A New York Case
This article is from the archive of The New York Sun before the launch of its new website in 2022. The Sun has neither altered nor updated such articles but will seek to correct any errors, mis-categorizations or other problems introduced during transfer.

Government Web sites in Yemen yesterday were claiming that Jamal al-Badawi, accused of helping to plan the bombing in October 2000 of the USS Cole, was being detained by the interior ministry. If true, it is an improvement; the Associated Press reported that al-Badawi had been “set free after he turned himself in earlier this month and pledged loyalty to Yemeni President Ali Abdullah Saleh.” The wire said witnesses at the time told it that “al-Badawi was receiving well wishers at his home in the al-Buraika district in Aden.” That had prompted the State Department spokesman, Sean McCormack, on Friday to call the reports that Mr. al-Badawi was free “disturbing.”

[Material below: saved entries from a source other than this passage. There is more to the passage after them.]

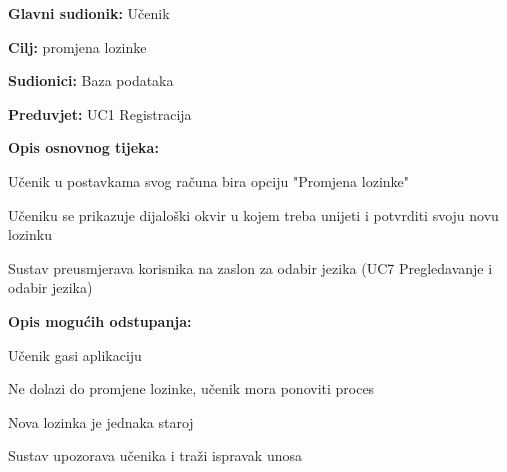 \noindent {}
\begin{packed_item}

	\item \textbf{Glavni sudionik:} Učenik
	\item  \textbf{Cilj:} promjena lozinke
	\item  \textbf{Sudionici:} Baza podataka
	\item  \textbf{Preduvjet:} UC1 Registracija 
	\item  \textbf{Opis osnovnog tijeka:}
	
	\item[] \begin{packed_enum}

		\item Učenik u postavkama svog računa bira opciju "Promjena lozinke"
		\item Učeniku se prikazuje dijaloški okvir u kojem treba unijeti i potvrditi svoju novu lozinku
		\item Sustav preusmjerava korisnika na zaslon za odabir jezika (UC7 Pregledavanje i odabir jezika)
	\end{packed_enum}
	
	\item  \textbf{Opis mogućih odstupanja:}
	
	\item[] \begin{packed_item}

		\item[1.a]Učenik gasi aplikaciju
		\item[] \begin{packed_enum}
			
			\item Ne dolazi do promjene lozinke, učenik mora ponoviti proces					
		\end{packed_enum}

		\item[2.a] Nova lozinka je jednaka staroj
		\item[] \begin{packed_enum}
			
			\item Sustav upozorava učenika i traži ispravak unosa  								
		\end{packed_enum}
		
	\end{packed_item}
\end{packed_item}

The wires sent us to our files on the Cole bombing, in which 17 American sailors were killed in an attack that has been interpreted as a precursor to September 11, 2001. One thing that popped out was a Justice Department press release from May 15, 2003, headlined, “Al Qaeda Associates Charged in Attack on USS Cole.” The indictment charged Mr. al-Badawi and Fahd al-Quso with, as the press release put it, “50 counts of various terrorism offenses, including murder of U.S. nationals and murder of U.S. military personnel. Badawi was also charged with attempting with co-conspirators to attack the U.S. naval vessel the USS The Sullivans in January 2000, while that vessel was refueling in the port of Aden.”
The press release went on: “According to the indictment, Badawi, a key al Qaeda operative in Aden recruited by members of Usama bin Laden’s inner circle, helped procure safehouses in Aden for the terrorists, and obtained the attack boat and the trailer and truck used to tow the boat to Aden harbor.” Mr. al-Badawi would have been eligible for the death penalty if convicted. Among those quoted in the Justice Department press release were the assistant attorney general, Michael Chertoff, who said, “This indictment reminds the world that we must never falter in our pursuit of justice for crimes committed anywhere, anytime, against innocent people.” Mr. Chertoff is now secretary of homeland security.

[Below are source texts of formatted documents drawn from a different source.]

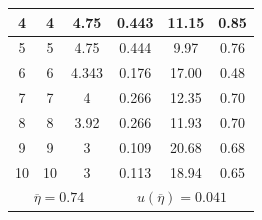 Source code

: \documentclass[12pt]{article}
\begin{document}
\begin{table}[h]
\begin{tabular}{|c|c|c|c|c|c|}
4                                                    & 4                                                  & 4.75                                                            & 0.443                                                      & 11.15                                                             &  0.85\\ \hline
5                                                    & 5                                                  & 4.75                                                            & 0.444                                                      & 9.97                                                              &  0.76\\ \hline
6                                                    & 6                                                  & 4.343                                                           & 0.176                                                      & 17.00                                                             & 0.48\\ \hline
7                                                    & 7                                                  & 4                                                               & 0.266                                                      & 12.35                                                             & 0.70\\ \hline
8                                                    & 8                                                  & 3.92                                                            & 0.266                                                      & 11.93                                                             &  0.70\\ \hline
9                                                    & 9                                                  & 3                                                               & 0.109                                                      & 20.68                                                             & 0.68\\ \hline
10                                                   & 10                                                 & 3                                                               & 0.113                                                      & 18.94                                                             & 0.65\\ \hline
 \multicolumn{3}{|c|}{$\overline{\eta} = 0.74$}& \multicolumn{3}{|c|}{$u(\overline{\eta}) = 0.041$}\\\hline
\end{tabular}
\end{table}
\end{document}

Also quoted was the U.S. attorney for the Southern District of New York, James Comey, who brought the case. “The men and women who gave their lives on the Cole paid the ultimate price,” he said. “For their sacrifice, we owe those fallen sailors, and their families, a debt of gratitude and justice. Today’s indictment can never bring back those brave souls, but we hope it provides some measure of comfort by demonstrating that we will never rest in tracking down terrorists.” Mr. Comey has since been lionized by Democrats in Congress for his criticism of the Bush administration’s firings of federal prosecutors and its handling of wiretapping. Will the Democrats and the press prove as interested in Mr. Comey’s view of the Cole?
Also in the files was an editorial of March 31, 2000, that appeared in the Forward. Headlined “Toasting a Tyrant,” it appeared on the eve of a “festive” lunch at the Waldorf-Astoria hosted by the Center for Middle East Peace and Economic Cooperation honoring the strongman who had ruled Yemen since 1990, Ali Abdullah Saleh. The editorial enumerated Mr. Saleh’s human rights abuses, his crackdowns on press freedoms and on trade unions, his rantings against Israel. It concluded that the guests at the Waldorf-Astoria “should have a clear view of the record of the tyrant they are sitting down to honor.”

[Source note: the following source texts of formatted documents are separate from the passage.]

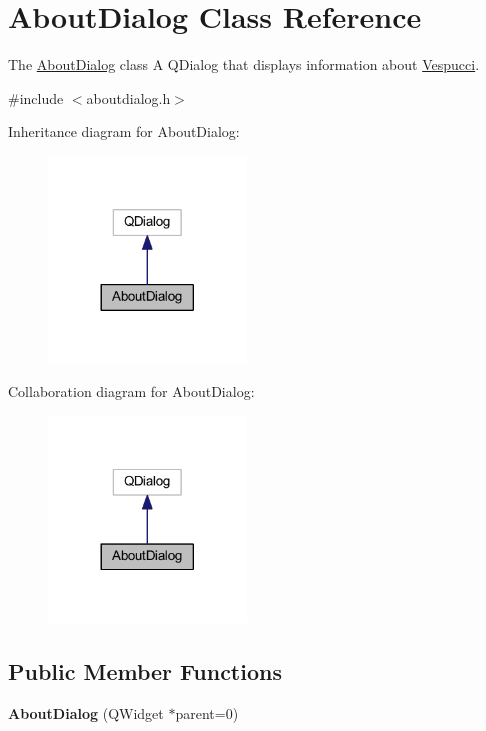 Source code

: \hypertarget{class_about_dialog}{\section{About\+Dialog Class Reference}
\label{class_about_dialog}
}


The \hyperlink{class_about_dialog}{About\+Dialog} class A Q\+Dialog that displays information about \hyperlink{namespace_vespucci}{Vespucci}.  




{\ttfamily \#include $<$aboutdialog.\+h$>$}



Inheritance diagram for About\+Dialog\+:\nopagebreak
\begin{figure}[H]
\begin{center}
\leavevmode
\includegraphics[width=149pt]{class_about_dialog__inherit__graph}
\end{center}
\end{figure}


Collaboration diagram for About\+Dialog\+:\nopagebreak
\begin{figure}[H]
\begin{center}
\leavevmode
\includegraphics[width=149pt]{class_about_dialog__coll__graph}
\end{center}
\end{figure}
\subsection*{Public Member Functions}
\begin{DoxyCompactItemize}
\item 
\hypertarget{class_about_dialog_ad96fc2ce8de7568ace543b7c69c71c56}{{\bfseries About\+Dialog} (Q\+Widget $\ast$parent=0)}\label{class_about_dialog_ad96fc2ce8de7568ace543b7c69c71c56}

\end{DoxyCompactItemize}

Americans may debate whether Mr. al-Badawi deserves to get a criminal trial in a New York courtroom or to rot at Guantanamo Bay until the end of the war. But it seems clear that a man America has charged with killing 17 American sailors should meet justice at the hands of America, rather than at the hands of the Yemeni interior ministry. The Yemeni government might or might not be more lenient than America. American justice is not perfect. But neither is it likely that, once in the grasp of America, a person accused of killing 17 American sailors would be left to receive well-wishers in his home after pledging loyalty to a dictator.